Whether your ancestors were aristocracy, rich merchants, middle class tradesmen or working class labourers, it is always worth checking to see if a will was left. While it is far more likely that you will find wills within wealthy families, they do crop up within the lower classes more often than you might imagine. They can tell you a great deal about your ancestor’s family, his relationship with his family, friends and community, his religion, his possessions, land and property, and, quite often, his attitude to life. If you want a closer insight into your ancestor, then his or her will is probably the best kind of document you will ever find (apart from letters or diaries – but these are very rare finds).
However, finding a will is not always that easy. Up until 1858 there is no single index of wills. This is because before this date wills were proved in the ecclesiastical courts, and depending on how much property you had, and where it lay, it might have been in the local archdeaconry courts, a bishop’s court (or consistory courts), or in the two archbishop’s prerogative courts (York or Canterbury).
If you are looking for a will before 1858 you will therefore probably have to search in several places, both online and in archives.
If you are searching online, the first steps you will probably take will be to use the National Archives site to search for PCC (Canterbury) wills, which you can download for a fee of £3.50, or Origins.net which has an index to the PCY (York) wills, held at the Borthwick Institute in York. You will need to take out a temporary or long term subscription to Origins. You can order a PCY will from the Borthwick Institute website for £5.00.
However, because you were probably fairly wealthy to have a PCC or PCY will, this is probably the least likely place to find a will if your ancestors were of more modest means. Therefore, the next best place to search online is Ancestry.co.uk or Origins.net, which both have searchable indexes of some consistory court wills and a few archdeaconry wills from various areas in the UK.
If you find a will in these indexes, it should tell you where it is held – usually in a county or diocesan record office, and you will have to apply to this office to obtain a copy.

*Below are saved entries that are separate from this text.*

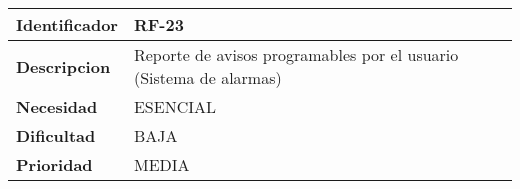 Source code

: \begin{center}
    \begin{tabular}{|p{2.6cm}|p{12cm}|}
    \hline
    \textbf{Identificador} & RF-23\\
    \hline
    \textbf{Descripcion} & Reporte de avisos programables por el usuario (Sistema de alarmas)\\
    \hline
    \textbf{Necesidad} & ESENCIAL\\
    \hline
    \textbf{Dificultad} & BAJA\\
    \hline
    \textbf{Prioridad} & MEDIA\\
    \hline
    \end{tabular}
\end{center}
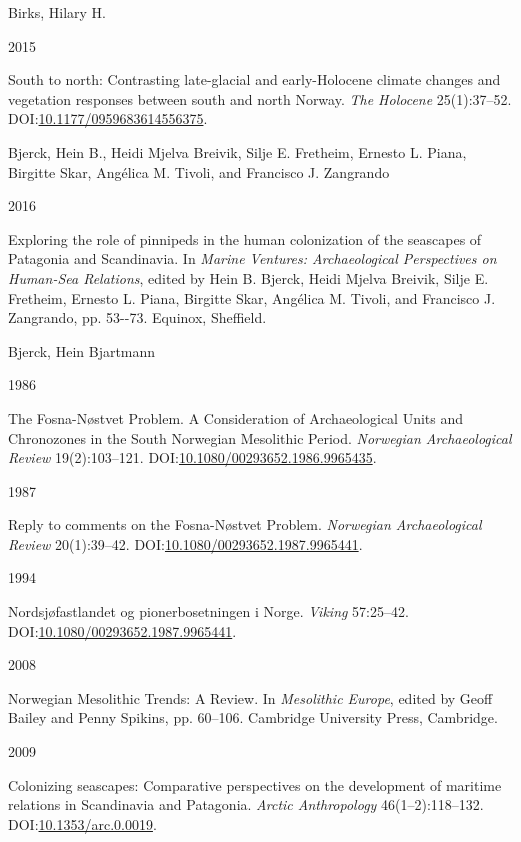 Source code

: \documentclass[
  a4paper,
  oneside]{uiophdthesis}
\newlength{\cslhangindent}
\newlength{\csllabelwidth}
\newlength{\cslentryspacingunit} %
\newenvironment{CSLReferences}[2] %
 {%
  \setlength{\parindent}{0pt}
  \ifodd #1
  \let\oldpar\par
  \def\par{\hangindent=\cslhangindent\oldpar}
  \fi
  \setlength{\parskip}{#2\cslentryspacingunit}
 }%
 {}
\newcommand{\CSLBlock}[1]{#1\hfill\break}
\newcommand{\CSLLeftMargin}[1]{\parbox[t]{\csllabelwidth}{#1}}
\newcommand{\CSLRightInline}[1]{\parbox[t]{\linewidth - \csllabelwidth}{#1}\break}
\begin{document}
\begin{CSLReferences}{0}{0}
\leavevmode{}%
\CSLBlock{Birks, Hilary H.}
\CSLLeftMargin{ 2015}
\CSLRightInline{{South to north: Contrasting late-glacial and early-Holocene climate changes and vegetation responses between south and north Norway}. \emph{The Holocene} 25(1):37--52. DOI:\href{https://doi.org/10.1177/0959683614556375}{10.1177/0959683614556375}.}

\leavevmode{}%
\CSLBlock{Bjerck, Hein B., Heidi Mjelva Breivik, Silje E. Fretheim, Ernesto L. Piana, Birgitte Skar, Angélica M. Tivoli, and Francisco J. Zangrando}
\CSLLeftMargin{ 2016}
\CSLRightInline{{Exploring the role of pinnipeds in the human colonization of the seascapes of Patagonia and Scandinavia}. In \emph{{Marine Ventures: Archaeological Perspectives on Human-Sea Relations}}, edited by Hein B. Bjerck, Heidi Mjelva Breivik, Silje E. Fretheim, Ernesto L. Piana, Birgitte Skar, Angélica M. Tivoli, and Francisco J. Zangrando, pp. 53-\/-73. Equinox, Sheffield.}

\leavevmode{}%
\CSLBlock{Bjerck, Hein Bjartmann}
\CSLLeftMargin{ 1986}
\CSLRightInline{{The Fosna-Nøstvet Problem. A Consideration of Archaeological Units and Chronozones in the South Norwegian Mesolithic Period}. \emph{Norwegian Archaeological Review} 19(2):103--121. DOI:\href{https://doi.org/10.1080/00293652.1986.9965435}{10.1080/00293652.1986.9965435}.}

\leavevmode{}%
\CSLLeftMargin{ 1987 }
\CSLRightInline{{Reply to comments on the Fosna-Nøstvet Problem}. \emph{Norwegian Archaeological Review} 20(1):39--42. DOI:\href{https://doi.org/10.1080/00293652.1987.9965441}{10.1080/00293652.1987.9965441}.}

\leavevmode{}%
\CSLLeftMargin{ 1994 }
\CSLRightInline{{Nordsjøfastlandet og pionerbosetningen i Norge}. \emph{Viking} 57:25--42. DOI:\href{https://doi.org/10.1080/00293652.1987.9965441}{10.1080/00293652.1987.9965441}.}

\leavevmode{}%
\CSLLeftMargin{ 2008 }
\CSLRightInline{{Norwegian Mesolithic Trends: A Review}. In \emph{{Mesolithic Europe}}, edited by Geoff Bailey and Penny Spikins, pp. 60--106. Cambridge University Press, Cambridge.}

\leavevmode{}%
\CSLLeftMargin{ 2009 }
\CSLRightInline{{Colonizing seascapes: Comparative perspectives on the development of maritime relations in Scandinavia and Patagonia}. \emph{Arctic Anthropology} 46(1--2):118--132. DOI:\href{https://doi.org/10.1353/arc.0.0019}{10.1353/arc.0.0019}.}


\end{CSLReferences}
\end{document}
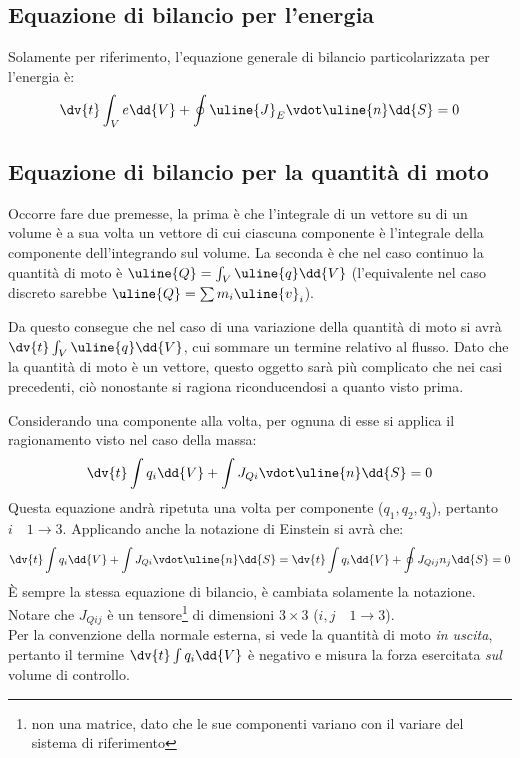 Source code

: \subsection{Equazione di bilancio per l'energia}
Solamente per riferimento, l'equazione generale di bilancio particolarizzata per l'energia è:
	\begin{equation*}
		\dv{t} \int_V e \dd{V} + \oint \uline{J}_E \vdot \uline{n} \dd{S} = 0
	\end{equation*}
%
\subsection{Equazione di bilancio per la quantità di moto}
Occorre fare due premesse, la prima è che l'integrale di un vettore su di un volume è a sua volta un vettore di cui ciascuna componente è l'integrale della componente dell'integrando sul volume.
La seconda è che nel caso continuo la quantità di moto è $\uline{Q} = \int_V \uline{q} \dd{V} $ (l'equivalente nel caso discreto sarebbe $\uline{Q} = \sum m_i \uline{v}_i$).

Da questo consegue che nel caso di una variazione della quantità di moto si avrà $\dv{t} \int_V \uline{q} \dd{V}$, cui sommare un termine relativo al flusso.
Dato che la quantità di moto è un vettore, questo oggetto sarà più complicato che nei casi precedenti, ciò nonostante si ragiona riconducendosi a quanto visto prima.

Considerando una componente alla volta, per ognuna di esse si applica il ragionamento visto nel caso della massa:
	\begin{equation*}
		\dv{t} \int q_i \dd{V} + \int J_{Qi} \vdot \uline{n} \dd{S} = 0
	\end{equation*}
Questa equazione andrà ripetuta una volta per componente ($q_1, q_2, q_3$), pertanto $i \quad 1 \rightarrow 3$.
Applicando anche la notazione di Einstein si avrà che:
	\begin{equation*}
		\dv{t} \int q_i \dd{V} + \int J_{Qi} \vdot \uline{n} \dd{S} = \dv{t} \int q_i \dd{V} + \oint J_{Qij} n_j \dd{S} = 0
	\end{equation*}
È sempre la stessa equazione di bilancio, è cambiata solamente la notazione. \\
Notare che $J_{Qij}$ è un tensore\footnote{non una matrice, dato che le sue componenti variano con il variare del sistema di riferimento} di dimensioni $3\times3$ ($i, j \quad 1 \to 3$).\\
Per la convenzione della normale esterna, si vede la quantità di moto \textit{in uscita}, pertanto il termine $\dv{t} \int q_i \dd{V}$ è negativo e misura la forza esercitata \textit{sul} volume di controllo.
%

If you do not find what you are looking for in these indexes, then your next best step is to search indexes of wills in the diocesan record office that covers the area where your ancestor died. Diocesan record offices usually cover more than one county (Lichfield RO, for example, serves parts of Staffordshire, Leicestershire and Warwickshire), and you need to make sure you search the right one. Most of north Warwickshire falls within the Lichfield Diocese, whilst the southern parts of Warwickshire are mostly covered by the Worcestershire Diocese. Some county record offices hold wills indexes for the diocesan offices, and then you can usually order a copy of the will by post or online.
Lastly, check the wills indexes that are held in the county record office for the county your ancestor died in to see if any archdeaconry wills are held within that office. You should then be able to order the will to read at the record office. Quite often you will not be able to photocopy a will, but you should be able to photograph it after receiving permission from the record office staff.
If you are searching for a will after 1858, then your task is much easier. From 12th January of that year jurisdiction over wills was transferred to the new Civil Court of Probate, which have continued ever since.
To search for a will after this date you need to search the National Probate Calendar, which is available online at Ancestry.co.uk and at Origins.net. Once you have found a will here you can obtain a copy of the will from the Principle Probate Registry for a fee of £5.00.
While searching for wills and probate in England may seem complicated, especially for searches before 1858, it is basically just a case of making sure you have searched all the available indexes both online and at the appropriate local archives. It is well worth doing, for when you find a will you will instantly feel closer to your ancestor!